Without any pictures, print exactly the lines that run from the start of the data through the line containing "We did discuss".
Data extracts START
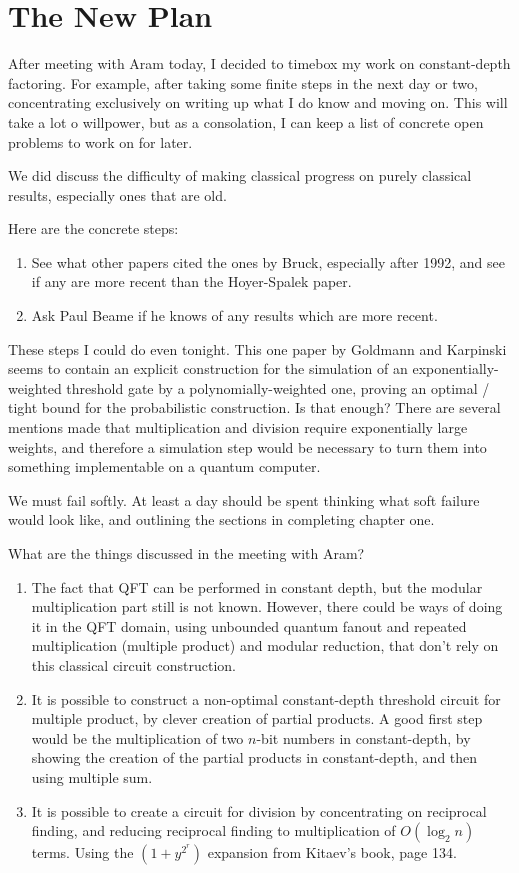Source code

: \documentclass{article}
\begin{document}
\section{The New Plan}

After meeting with Aram today, I decided to timebox my work on
constant-depth factoring. For example, after taking some finite steps
in the next day or two, concentrating exclusively on writing up what I do
know and moving on. This will take a lot o willpower, but as a consolation,
I can keep a list of concrete open problems to work on for later.

We did discuss the difficulty of making classical progress on purely
classical results, especially ones that are old.

Here are the concrete steps:

\begin{enumerate}
\item
See what other papers cited the ones by Bruck, especially after 1992,
and see if any are more recent than the Hoyer-Spalek paper.
\item
Ask Paul Beame if he knows of any results which are more recent.
\end{enumerate}

These steps I could do even tonight.
This one paper by Goldmann and Karpinski seems to contain an explicit
construction for the simulation of an exponentially-weighted threshold
gate by a polynomially-weighted one, proving an optimal / tight bound
for the probabilistic construction. Is that enough? There are several
mentions made that multiplication and division require exponentially
large weights, and therefore a simulation step would be necessary to
turn them into something implementable on a quantum computer.

We must fail softly. At least a day should be spent thinking what
soft failure would look like, and outlining the sections in completing
chapter one.

What are the things discussed in the meeting with Aram?

\begin{enumerate}
\item
The fact that QFT can be performed in constant depth, but the modular
multiplication part still is not known. However, there could be ways of
doing it in the QFT domain, using unbounded quantum fanout and repeated
multiplication (multiple product) and modular reduction, that don't
rely on this classical circuit construction.
\item
It is possible to construct a non-optimal constant-depth threshold circuit
for multiple product, by clever creation of partial products. A good first
step would be the multiplication of two $n$-bit numbers in constant-depth,
by showing the creation of the partial products in constant-depth, and then
using multiple sum.
\item
It is possible to create a circuit for division by concentrating on
reciprocal finding, and reducing reciprocal finding to multiplication
of $O(\log_2 n)$ terms. Using the $(1 + y^{2^r})$ expansion from
Kitaev's book, page 134.
\end{enumerate}
\end{document}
Data extracts END
| Solution |
Source code

: \documentclass{article}
\begin{document}
\section{The New Plan}

After meeting with Aram today, I decided to timebox my work on
constant-depth factoring. For example, after taking some finite steps
in the next day or two, concentrating exclusively on writing up what I do
know and moving on. This will take a lot o willpower, but as a consolation,
I can keep a list of concrete open problems to work on for later.

We did discuss the difficulty of making classical progress on purely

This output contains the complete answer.